52.

Survivre


Les couleurs chatoyantes avaient disparu.

Les plantes tiraient de plus en plus sur le vert sombre, et même les bras d’eau, les mares et les rivières n’étaient plus turquoise mais kaki et limoneux. Là où, la veille, les rayons du soleil traversaient les feuillages pour souligner l’éclat de la jungle, n’existaient plus désormais que des traits perçant difficilement une frondaison épaisse et dense, à peine plus que des coups de projecteur pour faire pénétrer le jour dans cette atmosphère étouffante, toute en clair-obscur.
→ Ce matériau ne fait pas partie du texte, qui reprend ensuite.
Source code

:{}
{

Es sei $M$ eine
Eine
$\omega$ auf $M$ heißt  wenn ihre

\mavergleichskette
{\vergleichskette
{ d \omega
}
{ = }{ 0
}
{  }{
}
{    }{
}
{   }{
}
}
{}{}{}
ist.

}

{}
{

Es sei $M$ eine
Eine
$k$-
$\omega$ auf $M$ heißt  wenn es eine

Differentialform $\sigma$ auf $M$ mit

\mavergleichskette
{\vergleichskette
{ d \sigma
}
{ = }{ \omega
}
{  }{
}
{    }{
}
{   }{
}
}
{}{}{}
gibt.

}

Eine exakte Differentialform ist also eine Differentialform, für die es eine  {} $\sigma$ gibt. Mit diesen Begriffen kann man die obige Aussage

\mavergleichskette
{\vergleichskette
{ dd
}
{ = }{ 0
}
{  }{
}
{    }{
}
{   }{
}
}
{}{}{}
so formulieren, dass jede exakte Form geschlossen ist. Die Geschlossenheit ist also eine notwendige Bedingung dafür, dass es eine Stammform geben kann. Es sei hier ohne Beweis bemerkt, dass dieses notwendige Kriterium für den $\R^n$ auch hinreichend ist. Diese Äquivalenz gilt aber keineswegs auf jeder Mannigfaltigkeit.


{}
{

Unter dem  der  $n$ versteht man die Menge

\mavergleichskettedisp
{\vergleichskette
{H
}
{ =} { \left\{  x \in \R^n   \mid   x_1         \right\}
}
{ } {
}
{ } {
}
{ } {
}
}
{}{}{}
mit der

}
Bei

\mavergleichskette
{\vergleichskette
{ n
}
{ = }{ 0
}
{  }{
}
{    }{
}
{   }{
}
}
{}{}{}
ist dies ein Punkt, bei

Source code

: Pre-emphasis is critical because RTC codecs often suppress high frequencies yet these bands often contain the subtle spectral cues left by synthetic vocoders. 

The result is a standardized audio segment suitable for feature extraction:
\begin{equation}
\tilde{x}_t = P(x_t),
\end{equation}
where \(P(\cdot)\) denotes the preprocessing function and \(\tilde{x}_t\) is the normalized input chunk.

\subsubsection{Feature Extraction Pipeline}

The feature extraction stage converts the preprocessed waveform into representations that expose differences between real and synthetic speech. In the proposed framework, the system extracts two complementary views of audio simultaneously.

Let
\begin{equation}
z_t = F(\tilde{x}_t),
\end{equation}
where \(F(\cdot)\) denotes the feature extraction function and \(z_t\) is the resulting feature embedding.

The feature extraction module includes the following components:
C’était le troisième jour de la caravane Pan dans Mangroz et déjà ils n’en pouvaient plus. Ils transpiraient, leur peau collait, ils sentaient mauvais, avaient soif en permanence, et les deux nuits avaient été infernales à cause du vacarme de la faune. Ils progressaient dans la paranoïa du moindre vrombissement, craignant un retour des MousTiques qui, cette fois, ne se laisseraient pas duper.

Les chiens aussi étaient à bout. Ils avançaient lentement, d’un air las, la langue pendante, et la moindre pause était la bienvenue.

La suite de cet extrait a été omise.